Funny this Ask Slashdot should come up. I was looking at some Bash guides on TLDP just today and many of them are really poorly written and in sore need of modernization in style and layout, as well as some good copy editing. As someone with a passion for good documentation and writing and an eagerness to help out the open source community, I'd gladly put in work to update some of these. Unfortunately looking through the TLDP site, it looks it's fallen in to serious disrepair. The status page for updates and reviews looks like much of it hasn't been updated in around 2 years, and it's hard to find what the procedure for updating or contributing is these days. It looks like the mailing lists are not quite so active either, and most of the few discussions there are seem to resolve around licensing of documentation and some other not quite so productive topics. Is this site even relevant any more? Is it time for some people to get together and form something new and distribute some nicer formatter, better written, and quality standard documentation?

Distro forums aren't very good. (3, Interesting)

Short Circuit (52384) | more than 7 years ago | (#18798021)

I'm sorry, but distro forums (Ubuntu's, at least) aren't very useful. Every time I need to Google to resolve an issue, the top link is to an Ubuntu forum. Someone's laid out the question clearly and concisely, and is either ignored, or is told "RTFM".

It bears mentioning again: The questions were worded well, with important details provided.

Re:Distro forums aren't very good. (2, Interesting)

Anonymous Coward | more than 7 years ago | (#18798201)

It's even worse than that on Ubuntu's forums
advices are utterly inadequate too....
like a dkpg-reconfigure --all
just to reconfigure ONE package that failed....
(and reading at the man of the command won't help you to much either because then you have to know what is the package that accept the reconfiguration since the command returns nothing in numerous cases...)

of course it works.....no it doesn't really help in the long time.
Should I mention how many dummies are just advicing to change edgy to feisty in sourcelist to upgrade to feisty when the official stance is NOT TO DO that....
Ubuntu forums are NOT a good source of information when you have a problem.
They are a good source of information to know that you are not alone struggling with one of their numerous bugs though.

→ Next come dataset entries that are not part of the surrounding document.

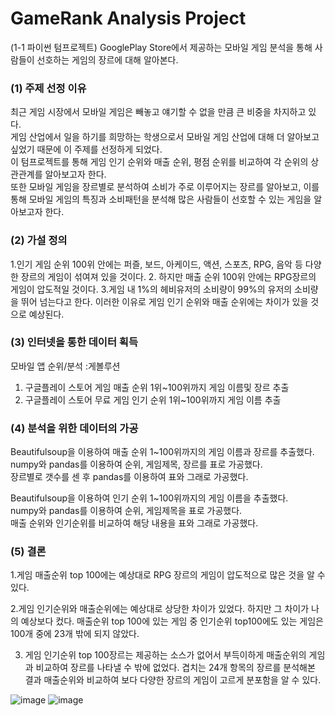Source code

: # GameRank Analysis Project 
(1-1 파이썬 텀프로젝트)
GooglePlay Store에서 제공하는 모바일 게임 분석을 통해 사람들이 선호하는 게임의 장르에 대해 알아본다. 
  
### (1) 주제 선정 이유  
최근 게임 시장에서 모바일 게임은 빼놓고 얘기할 수 없을 만큼 큰 비중을 차지하고 있다.  
게임 산업에서 일을 하기를 희망하는 학생으로서 모바일 게임 산업에 대해 더 알아보고 싶었기 때문에 이 주제를 선정하게 되었다.  
이 텀프로젝트를 통해 게임 인기 순위와 매출 순위, 평점 순위를 비교하여 각 순위의 상관관계를 알아보고자 한다.  
또한 모바일 게임을 장르별로 분석하여 소비가 주로 이루어지는 장르를 알아보고, 이를 통해 모바일 게임의 특징과 소비패턴을 분석해 많은 사람들이 선호할 수 있는 게임을 알아보고자 한다.

### (2) 가설 정의
1.인기 게임 순위 100위 안에는 퍼즐, 보드, 아케이드, 액션, 스포츠, RPG, 음악 등 다양한 장르의 게임이 섞여져 있을 것이다.
2. 하지만 매출 순위 100위 안에는 RPG장르의 게임이 압도적일 것이다.
3.게임 내 1%의 헤비유저의 소비량이 99%의 유저의 소비량을 뛰어 넘는다고 한다. 이러한 이유로 게임 인기 순위와 매출 순위에는 차이가 있을 것으로 예상된다.

### (3) 인터넷을 통한 데이터 획득
모바일 앱 순위/분석 :게볼루션  
1. 구글플레이 스토어 게임 매출 순위 1위~100위까지 게임 이름및 장르 추출  
2. 구글플레이 스토어 무료 게임 인기 순위 1위~100위까지 게임 이름 추출

### (4) 분석을 위한 데이터의 가공  
Beautifulsoup을 이용하여 매출 순위 1~100위까지의 게임 이름과 장르를 추출했다.  
numpy와 pandas를 이용하여 순위, 게임제목, 장르를 표로 가공했다.  
장르별로 갯수를 센 후 pandas를 이용하여 표와 그래로 가공했다.

Beautifulsoup을 이용하여 인기 순위 1~100위까지의 게임 이름을 추출했다.  
numpy와 pandas를 이용하여 순위, 게임제목을 표로 가공했다.  
매출 순위와 인기순위를 비교하여 해당 내용을 표와 그래로 가공했다.

### (5) 결론
1.게임 매출순위 top 100에는 예상대로 RPG 장르의 게임이 압도적으로 많은 것을 알 수 있다.

2.게임 인기순위와 매출순위에는 예상대로 상당한 차이가 있었다. 하지만 그 차이가 나의 예상보다 컸다.
매출순위 top 100에 있는 게임 중 인기순위 top100에도 있는 게임은 100개 중에 23개 밖에 되지 않았다.

3. 게임 인기순위 top 100장르는 제공하는 소스가 없어서 부득이하게 매출순위의 게임과 비교하여 장르를 나타낼 수 밖에 없었다.
겹치는 24개 항목의 장르를 분석해본 결과 매출순위와 비교하여 보다 다양한 장르의 게임이 고르게 분포함을 알 수 있다.

![image](https://user-images.githubusercontent.com/49268298/222148384-c30687b1-49d6-452f-944a-7b4901dcc40b.png)
![image](https://user-images.githubusercontent.com/49268298/222148428-8d829a50-664e-45b4-86d9-171d65508019.png)
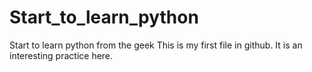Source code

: # Start_to_learn_python
Start to learn python from the geek
This is my first file in github. It is an interesting practice here.

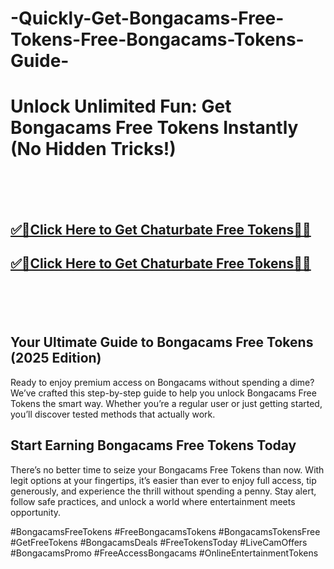 # -Quickly-Get-Bongacams-Free-Tokens-Free-Bongacams-Tokens-Guide-

<h1>Unlock Unlimited Fun: Get Bongacams Free Tokens Instantly (No Hidden Tricks!)</h1>

<br><br><br>
<b><h2><a href="https://searchoptima.org/free-chaturbate-tokens/">✅🎯Click Here to Get Chaturbate Free Tokens🎯✅</a>

</h2></b>

<b><h2><a href="https://searchoptima.org/free-chaturbate-tokens/">✅🎯Click Here to Get Chaturbate Free Tokens🎯✅</a>

</h2></b> <br><br><br>



<h2>Your Ultimate Guide to Bongacams Free Tokens (2025 Edition)</h2>

Ready to enjoy premium access on Bongacams without spending a dime? We’ve crafted this step-by-step guide to help you unlock Bongacams Free Tokens the smart way. Whether you’re a regular user or just getting started, you’ll discover tested methods that actually work.

<h2>Start Earning Bongacams Free Tokens Today</h2>
There’s no better time to seize your Bongacams Free Tokens than now. With legit options at your fingertips, it’s easier than ever to enjoy full access, tip generously, and experience the thrill without spending a penny. Stay alert, follow safe practices, and unlock a world where entertainment meets opportunity.

#BongacamsFreeTokens
#FreeBongacamsTokens
#BongacamsTokensFree
#GetFreeTokens
#BongacamsDeals
#FreeTokensToday
#LiveCamOffers
#BongacamsPromo
#FreeAccessBongacams
#OnlineEntertainmentTokens
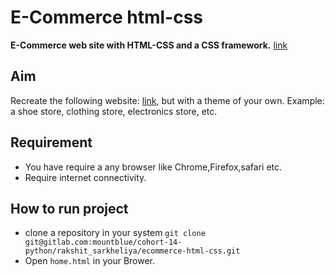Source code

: # E-Commerce html-css

**E-Commerce web site with HTML-CSS and a CSS framework.**
[link](https://pumaclones.herokuapp.com/)


## Aim
Recreate the following website: [link](https://shop.polymer-project.org/), but with a theme of your own. Example: a shoe store, clothing store, electronics store, etc.

## Requirement
* You have require a any browser like Chrome,Firefox,safari etc.
* Require internet connectivity.

## How to run project
* clone a repository in your system `git clone git@gitlab.com:mountblue/cohort-14-python/rakshit_sarkheliya/ecommerce-html-css.git`
* Open `home.html` in your Brower.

Re:Distro forums aren't very good. (1)

Short Circuit (52384) | more than 7 years ago | (#18798339)

I just wish Ubuntu forums wasn't the top entry in any google search for my issues.

Re:Distro forums aren't very good. (0)

Anonymous Coward | more than 7 years ago | (#18805687)

Forums are a bunch of socialites helping each other.

Check out the real help pages. help.ubuntu.com (and the community section of that).

Re:Distro forums aren't very good. (1)

dylan_- (1661) | more than 6 years ago | (#18841727)

It bears mentioning again: The questions were worded well, with important details provided.
No, they were poorly written, with no details of any worth, and despite this they were answer helpfully and completely.

Hey, since we're not providing any links, we can just make up any old crap, yes? Oops! Did I just give away your secret posting technique? Sorry...

Re:Distro forums aren't very good. (1)

Short Circuit (52384) | more than 6 years ago | (#18842951)

Next time I run into a similar issue, I'll send you some.

Wait...not providing contact information? So we can say any old thing online without accountability, right? A four-digit UID is the only thing separating you from Anonymous Cowards. Well, that, and I've seen better comments posted as AC.

As one example, I encountered a bizarre issue with the NVIDIA driver that responded in some sort of object allocation error. A google for the error came back with an Ubuntu forum post complete with a description of the error and some X logs. But not one reply.

None of the other search results gave better answers, and I wound up giving up trying to get the NVidia driver working on that system. (Which didn't bother me. It wasn't my system, and the guy who wanted 3D acceleration refused to understand that it wasn't necessary for the software-rendered Windows game he was already running under WINE.)

Re:Distro forums aren't very good. (1)

dylan_- (1661) | more than 7 years ago | (#18852147)

"Contact information"? What are you talking about?

Since you're having trouble understanding me, let me put it more clearly. I constantly hear these whines about poor support on forums, yet the whiner (in this case, you) never provides a link to the thread illustrating his point. And when I go to the Ubuntu forums what I see is useful advice being given to help people solve their problems. You'd think if there were so many threads where no help was given, you'd manage to link to at least one or two, no?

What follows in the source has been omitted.